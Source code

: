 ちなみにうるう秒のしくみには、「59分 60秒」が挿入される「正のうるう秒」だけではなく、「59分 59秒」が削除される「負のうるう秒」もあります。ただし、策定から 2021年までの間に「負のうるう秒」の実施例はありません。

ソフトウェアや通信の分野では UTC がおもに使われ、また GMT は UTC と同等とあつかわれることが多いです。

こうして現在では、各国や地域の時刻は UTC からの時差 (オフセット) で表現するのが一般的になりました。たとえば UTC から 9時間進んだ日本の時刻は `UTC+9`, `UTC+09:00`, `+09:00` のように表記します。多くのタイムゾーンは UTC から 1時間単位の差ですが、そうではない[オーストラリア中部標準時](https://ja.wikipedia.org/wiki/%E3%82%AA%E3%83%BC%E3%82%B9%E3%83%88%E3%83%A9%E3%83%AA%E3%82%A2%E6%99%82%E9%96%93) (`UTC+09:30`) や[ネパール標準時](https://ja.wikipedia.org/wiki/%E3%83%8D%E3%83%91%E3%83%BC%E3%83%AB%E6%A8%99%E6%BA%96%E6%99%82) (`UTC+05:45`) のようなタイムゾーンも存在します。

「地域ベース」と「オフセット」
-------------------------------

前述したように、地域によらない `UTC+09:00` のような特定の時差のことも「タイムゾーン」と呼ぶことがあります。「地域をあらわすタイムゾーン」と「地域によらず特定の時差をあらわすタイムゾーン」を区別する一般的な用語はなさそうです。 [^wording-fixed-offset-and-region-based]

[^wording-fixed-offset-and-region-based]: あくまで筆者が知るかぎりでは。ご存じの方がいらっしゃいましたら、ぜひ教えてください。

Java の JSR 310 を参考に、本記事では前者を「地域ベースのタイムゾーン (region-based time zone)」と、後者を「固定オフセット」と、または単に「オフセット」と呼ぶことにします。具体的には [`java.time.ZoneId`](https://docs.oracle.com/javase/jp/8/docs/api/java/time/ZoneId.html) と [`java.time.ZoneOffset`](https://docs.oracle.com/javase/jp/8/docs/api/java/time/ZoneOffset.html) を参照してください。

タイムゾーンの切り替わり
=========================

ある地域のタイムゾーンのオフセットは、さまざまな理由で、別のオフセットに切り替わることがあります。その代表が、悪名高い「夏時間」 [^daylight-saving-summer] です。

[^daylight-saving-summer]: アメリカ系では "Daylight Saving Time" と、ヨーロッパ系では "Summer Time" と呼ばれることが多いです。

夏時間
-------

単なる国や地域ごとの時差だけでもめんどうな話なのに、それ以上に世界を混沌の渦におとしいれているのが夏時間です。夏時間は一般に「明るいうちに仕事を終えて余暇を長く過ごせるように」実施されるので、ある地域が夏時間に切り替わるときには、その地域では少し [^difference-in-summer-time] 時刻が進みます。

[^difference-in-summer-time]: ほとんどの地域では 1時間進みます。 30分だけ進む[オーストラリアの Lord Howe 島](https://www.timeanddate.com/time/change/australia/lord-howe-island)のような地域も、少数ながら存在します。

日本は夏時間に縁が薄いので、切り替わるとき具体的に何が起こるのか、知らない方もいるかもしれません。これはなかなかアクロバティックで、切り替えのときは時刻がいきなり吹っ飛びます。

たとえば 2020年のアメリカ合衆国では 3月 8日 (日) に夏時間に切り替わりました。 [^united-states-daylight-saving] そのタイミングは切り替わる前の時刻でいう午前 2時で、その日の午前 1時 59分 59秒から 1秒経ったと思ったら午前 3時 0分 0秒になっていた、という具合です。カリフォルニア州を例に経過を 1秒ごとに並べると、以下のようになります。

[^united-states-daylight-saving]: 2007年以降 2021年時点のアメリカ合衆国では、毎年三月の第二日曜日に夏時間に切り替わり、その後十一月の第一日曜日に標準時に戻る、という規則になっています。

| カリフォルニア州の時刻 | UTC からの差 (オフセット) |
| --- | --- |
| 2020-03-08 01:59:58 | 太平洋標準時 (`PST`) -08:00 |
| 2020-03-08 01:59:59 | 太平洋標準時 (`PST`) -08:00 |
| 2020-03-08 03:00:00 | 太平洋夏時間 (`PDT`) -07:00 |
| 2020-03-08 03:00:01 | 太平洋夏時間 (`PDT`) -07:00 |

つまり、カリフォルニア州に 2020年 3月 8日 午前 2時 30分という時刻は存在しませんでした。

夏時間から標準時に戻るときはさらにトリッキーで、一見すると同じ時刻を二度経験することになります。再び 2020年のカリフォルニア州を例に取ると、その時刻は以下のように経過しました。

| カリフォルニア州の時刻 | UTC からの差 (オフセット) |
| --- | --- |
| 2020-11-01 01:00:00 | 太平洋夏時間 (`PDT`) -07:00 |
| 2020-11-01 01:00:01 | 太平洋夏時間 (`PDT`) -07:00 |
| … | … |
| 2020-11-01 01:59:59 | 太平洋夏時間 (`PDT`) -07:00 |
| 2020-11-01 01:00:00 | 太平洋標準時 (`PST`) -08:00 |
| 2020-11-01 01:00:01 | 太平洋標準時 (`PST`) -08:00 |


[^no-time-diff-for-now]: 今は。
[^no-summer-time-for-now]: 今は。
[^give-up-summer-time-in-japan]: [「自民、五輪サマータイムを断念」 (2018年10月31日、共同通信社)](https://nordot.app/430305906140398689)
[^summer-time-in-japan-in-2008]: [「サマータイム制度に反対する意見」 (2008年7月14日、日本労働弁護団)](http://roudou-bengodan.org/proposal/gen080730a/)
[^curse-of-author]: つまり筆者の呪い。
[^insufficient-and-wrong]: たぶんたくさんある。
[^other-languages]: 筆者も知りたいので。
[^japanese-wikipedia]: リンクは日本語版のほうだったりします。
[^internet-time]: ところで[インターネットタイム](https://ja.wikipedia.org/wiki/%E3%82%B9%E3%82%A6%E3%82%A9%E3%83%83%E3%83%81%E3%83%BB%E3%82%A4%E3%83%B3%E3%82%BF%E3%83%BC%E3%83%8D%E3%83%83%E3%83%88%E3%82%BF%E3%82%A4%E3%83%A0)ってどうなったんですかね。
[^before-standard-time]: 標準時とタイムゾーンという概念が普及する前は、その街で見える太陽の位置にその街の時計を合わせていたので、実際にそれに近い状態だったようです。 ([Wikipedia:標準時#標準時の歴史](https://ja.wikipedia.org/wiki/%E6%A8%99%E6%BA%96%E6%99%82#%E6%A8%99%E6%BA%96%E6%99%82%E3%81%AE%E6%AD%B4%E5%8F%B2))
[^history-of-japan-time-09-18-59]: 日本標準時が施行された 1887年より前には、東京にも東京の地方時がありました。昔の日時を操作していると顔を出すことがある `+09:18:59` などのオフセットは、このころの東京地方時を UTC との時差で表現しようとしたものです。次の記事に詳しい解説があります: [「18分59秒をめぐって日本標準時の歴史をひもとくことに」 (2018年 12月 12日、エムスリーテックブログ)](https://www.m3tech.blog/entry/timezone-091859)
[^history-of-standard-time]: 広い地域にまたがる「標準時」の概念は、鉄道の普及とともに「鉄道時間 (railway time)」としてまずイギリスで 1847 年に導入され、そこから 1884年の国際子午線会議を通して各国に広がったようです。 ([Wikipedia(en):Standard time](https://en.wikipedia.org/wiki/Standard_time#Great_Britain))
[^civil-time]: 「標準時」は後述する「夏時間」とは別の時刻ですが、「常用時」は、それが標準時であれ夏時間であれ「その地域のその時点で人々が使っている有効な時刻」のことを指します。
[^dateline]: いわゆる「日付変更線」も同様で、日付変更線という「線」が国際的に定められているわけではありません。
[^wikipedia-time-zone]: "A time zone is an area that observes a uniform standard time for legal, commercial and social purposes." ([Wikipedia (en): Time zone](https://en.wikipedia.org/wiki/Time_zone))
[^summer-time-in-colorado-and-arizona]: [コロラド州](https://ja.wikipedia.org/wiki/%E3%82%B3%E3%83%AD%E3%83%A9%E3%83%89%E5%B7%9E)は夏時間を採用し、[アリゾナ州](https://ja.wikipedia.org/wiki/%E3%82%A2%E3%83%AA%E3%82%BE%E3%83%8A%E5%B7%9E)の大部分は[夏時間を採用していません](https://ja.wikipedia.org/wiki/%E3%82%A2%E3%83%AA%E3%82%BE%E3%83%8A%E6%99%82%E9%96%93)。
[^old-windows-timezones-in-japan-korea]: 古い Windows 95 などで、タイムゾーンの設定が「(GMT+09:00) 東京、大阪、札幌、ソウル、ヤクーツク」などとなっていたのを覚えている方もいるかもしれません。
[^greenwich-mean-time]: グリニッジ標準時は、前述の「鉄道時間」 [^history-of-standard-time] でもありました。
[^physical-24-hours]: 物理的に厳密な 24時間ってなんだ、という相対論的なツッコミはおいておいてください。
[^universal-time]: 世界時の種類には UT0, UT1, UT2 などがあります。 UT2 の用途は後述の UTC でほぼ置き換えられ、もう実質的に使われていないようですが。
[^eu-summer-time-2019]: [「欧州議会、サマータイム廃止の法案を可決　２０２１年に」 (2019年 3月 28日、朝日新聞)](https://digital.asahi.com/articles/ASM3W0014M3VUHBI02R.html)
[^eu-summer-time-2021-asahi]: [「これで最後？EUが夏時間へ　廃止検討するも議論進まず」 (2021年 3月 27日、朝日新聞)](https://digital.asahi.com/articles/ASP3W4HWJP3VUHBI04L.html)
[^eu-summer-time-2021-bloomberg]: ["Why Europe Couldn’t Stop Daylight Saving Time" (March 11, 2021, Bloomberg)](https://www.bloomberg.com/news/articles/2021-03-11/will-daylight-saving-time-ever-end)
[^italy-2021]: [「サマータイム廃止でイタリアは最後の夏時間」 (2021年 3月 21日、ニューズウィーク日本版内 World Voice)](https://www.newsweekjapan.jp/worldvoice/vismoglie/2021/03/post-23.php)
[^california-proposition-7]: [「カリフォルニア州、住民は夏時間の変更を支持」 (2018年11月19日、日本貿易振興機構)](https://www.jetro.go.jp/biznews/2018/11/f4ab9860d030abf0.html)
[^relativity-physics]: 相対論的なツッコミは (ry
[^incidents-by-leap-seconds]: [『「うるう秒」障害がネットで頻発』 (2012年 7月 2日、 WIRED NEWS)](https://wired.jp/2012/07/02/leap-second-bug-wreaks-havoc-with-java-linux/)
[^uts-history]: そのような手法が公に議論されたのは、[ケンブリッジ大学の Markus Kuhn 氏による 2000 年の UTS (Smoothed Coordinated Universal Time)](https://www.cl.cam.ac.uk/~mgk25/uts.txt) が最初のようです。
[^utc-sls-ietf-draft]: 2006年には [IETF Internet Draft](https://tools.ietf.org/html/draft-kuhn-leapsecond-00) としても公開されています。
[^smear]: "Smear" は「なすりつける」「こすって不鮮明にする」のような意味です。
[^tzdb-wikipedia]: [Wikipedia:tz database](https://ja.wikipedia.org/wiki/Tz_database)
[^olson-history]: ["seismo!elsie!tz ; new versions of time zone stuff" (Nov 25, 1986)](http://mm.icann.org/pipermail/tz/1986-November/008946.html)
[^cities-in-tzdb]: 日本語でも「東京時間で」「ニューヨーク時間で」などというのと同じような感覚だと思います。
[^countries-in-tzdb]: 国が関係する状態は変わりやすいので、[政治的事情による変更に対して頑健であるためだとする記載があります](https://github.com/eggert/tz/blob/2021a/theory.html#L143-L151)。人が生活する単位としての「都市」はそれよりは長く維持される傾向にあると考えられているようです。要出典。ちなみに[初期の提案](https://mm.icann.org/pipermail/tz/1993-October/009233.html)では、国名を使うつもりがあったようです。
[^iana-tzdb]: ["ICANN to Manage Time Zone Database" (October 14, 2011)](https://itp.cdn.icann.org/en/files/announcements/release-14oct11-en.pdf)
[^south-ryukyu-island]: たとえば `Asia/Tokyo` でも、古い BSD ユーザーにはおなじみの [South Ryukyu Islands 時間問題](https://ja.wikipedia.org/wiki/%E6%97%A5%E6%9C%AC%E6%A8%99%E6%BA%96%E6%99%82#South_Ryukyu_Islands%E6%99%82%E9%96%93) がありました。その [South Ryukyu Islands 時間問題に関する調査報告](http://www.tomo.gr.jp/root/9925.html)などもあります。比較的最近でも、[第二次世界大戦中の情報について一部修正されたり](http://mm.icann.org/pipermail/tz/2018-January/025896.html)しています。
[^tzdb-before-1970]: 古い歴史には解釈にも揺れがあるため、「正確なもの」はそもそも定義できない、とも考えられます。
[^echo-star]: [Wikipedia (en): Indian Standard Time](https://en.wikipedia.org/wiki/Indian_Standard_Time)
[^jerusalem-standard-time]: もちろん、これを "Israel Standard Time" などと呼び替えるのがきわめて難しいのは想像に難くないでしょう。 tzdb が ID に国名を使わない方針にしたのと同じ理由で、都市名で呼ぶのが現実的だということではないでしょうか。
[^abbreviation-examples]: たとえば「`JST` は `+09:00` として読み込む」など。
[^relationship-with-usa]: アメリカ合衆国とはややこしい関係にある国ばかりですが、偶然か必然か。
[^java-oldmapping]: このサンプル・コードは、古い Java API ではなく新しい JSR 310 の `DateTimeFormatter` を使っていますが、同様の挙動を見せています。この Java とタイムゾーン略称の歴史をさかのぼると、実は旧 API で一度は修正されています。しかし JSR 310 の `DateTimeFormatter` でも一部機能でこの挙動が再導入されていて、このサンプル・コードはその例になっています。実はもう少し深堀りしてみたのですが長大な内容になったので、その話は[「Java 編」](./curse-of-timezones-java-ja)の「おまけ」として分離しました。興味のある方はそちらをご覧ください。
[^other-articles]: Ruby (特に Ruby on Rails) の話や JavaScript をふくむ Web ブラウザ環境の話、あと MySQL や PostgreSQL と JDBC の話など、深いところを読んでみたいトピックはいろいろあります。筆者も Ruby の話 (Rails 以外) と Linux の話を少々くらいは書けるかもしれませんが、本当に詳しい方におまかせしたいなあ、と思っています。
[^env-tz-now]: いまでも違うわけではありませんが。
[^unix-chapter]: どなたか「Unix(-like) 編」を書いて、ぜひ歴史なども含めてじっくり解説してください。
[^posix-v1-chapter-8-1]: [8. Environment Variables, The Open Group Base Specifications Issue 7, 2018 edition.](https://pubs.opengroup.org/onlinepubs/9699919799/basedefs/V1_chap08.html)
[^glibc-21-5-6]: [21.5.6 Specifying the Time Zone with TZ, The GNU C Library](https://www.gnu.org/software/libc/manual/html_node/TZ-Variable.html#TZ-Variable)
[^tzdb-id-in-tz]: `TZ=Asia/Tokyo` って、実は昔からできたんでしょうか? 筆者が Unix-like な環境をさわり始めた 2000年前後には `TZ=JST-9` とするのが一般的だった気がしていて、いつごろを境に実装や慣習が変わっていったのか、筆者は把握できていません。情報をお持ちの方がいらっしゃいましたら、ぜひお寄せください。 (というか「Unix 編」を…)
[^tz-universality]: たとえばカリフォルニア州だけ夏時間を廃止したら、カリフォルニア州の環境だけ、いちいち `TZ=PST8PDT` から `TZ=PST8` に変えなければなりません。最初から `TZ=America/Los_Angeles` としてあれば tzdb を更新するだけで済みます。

————————

TRY IT >> Looking back over the data above, restate word for word the lines that begin at the line with "[^insufficient-and-wrong]: たぶんたくさんある。" and end at the line with "[^summer-time-in-col", inclusive.

YOUR SOLUTION >>
[^insufficient-and-wrong]: たぶんたくさんある。
[^other-languages]: 筆者も知りたいので。
[^japanese-wikipedia]: リンクは日本語版のほうだったりします。
[^internet-time]: ところで[インターネットタイム](https://ja.wikipedia.org/wiki/%E3%82%B9%E3%82%A6%E3%82%A9%E3%83%83%E3%83%81%E3%83%BB%E3%82%A4%E3%83%B3%E3%82%BF%E3%83%BC%E3%83%8D%E3%83%83%E3%83%88%E3%82%BF%E3%82%A4%E3%83%A0)ってどうなったんですかね。
[^before-standard-time]: 標準時とタイムゾーンという概念が普及する前は、その街で見える太陽の位置にその街の時計を合わせていたので、実際にそれに近い状態だったようです。 ([Wikipedia:標準時#標準時の歴史](https://ja.wikipedia.org/wiki/%E6%A8%99%E6%BA%96%E6%99%82#%E6%A8%99%E6%BA%96%E6%99%82%E3%81%AE%E6%AD%B4%E5%8F%B2))
[^history-of-japan-time-09-18-59]: 日本標準時が施行された 1887年より前には、東京にも東京の地方時がありました。昔の日時を操作していると顔を出すことがある `+09:18:59` などのオフセットは、このころの東京地方時を UTC との時差で表現しようとしたものです。次の記事に詳しい解説があります: [「18分59秒をめぐって日本標準時の歴史をひもとくことに」 (2018年 12月 12日、エムスリーテックブログ)](https://www.m3tech.blog/entry/timezone-091859)
[^history-of-standard-time]: 広い地域にまたがる「標準時」の概念は、鉄道の普及とともに「鉄道時間 (railway time)」としてまずイギリスで 1847 年に導入され、そこから 1884年の国際子午線会議を通して各国に広がったようです。 ([Wikipedia(en):Standard time](https://en.wikipedia.org/wiki/Standard_time#Great_Britain))
[^civil-time]: 「標準時」は後述する「夏時間」とは別の時刻ですが、「常用時」は、それが標準時であれ夏時間であれ「その地域のその時点で人々が使っている有効な時刻」のことを指します。
[^dateline]: いわゆる「日付変更線」も同様で、日付変更線という「線」が国際的に定められているわけではありません。
[^wikipedia-time-zone]: "A time zone is an area that observes a uniform standard time for legal, commercial and social purposes." ([Wikipedia (en): Time zone](https://en.wikipedia.org/wiki/Time_zone))
[^summer-time-in-colorado-and-arizona]: [コロラド州](https://ja.wikipedia.org/wiki/%E3%82%B3%E3%83%AD%E3%83%A9%E3%83%89%E5%B7%9E)は夏時間を採用し、[アリゾナ州](https://ja.wikipedia.org/wiki/%E3%82%A2%E3%83%AA%E3%82%BE%E3%83%8A%E5%B7%9E)の大部分は[夏時間を採用していません](https://ja.wikipedia.org/wiki/%E3%82%A2%E3%83%AA%E3%82%BE%E3%83%8A%E6%99%82%E9%96%93)。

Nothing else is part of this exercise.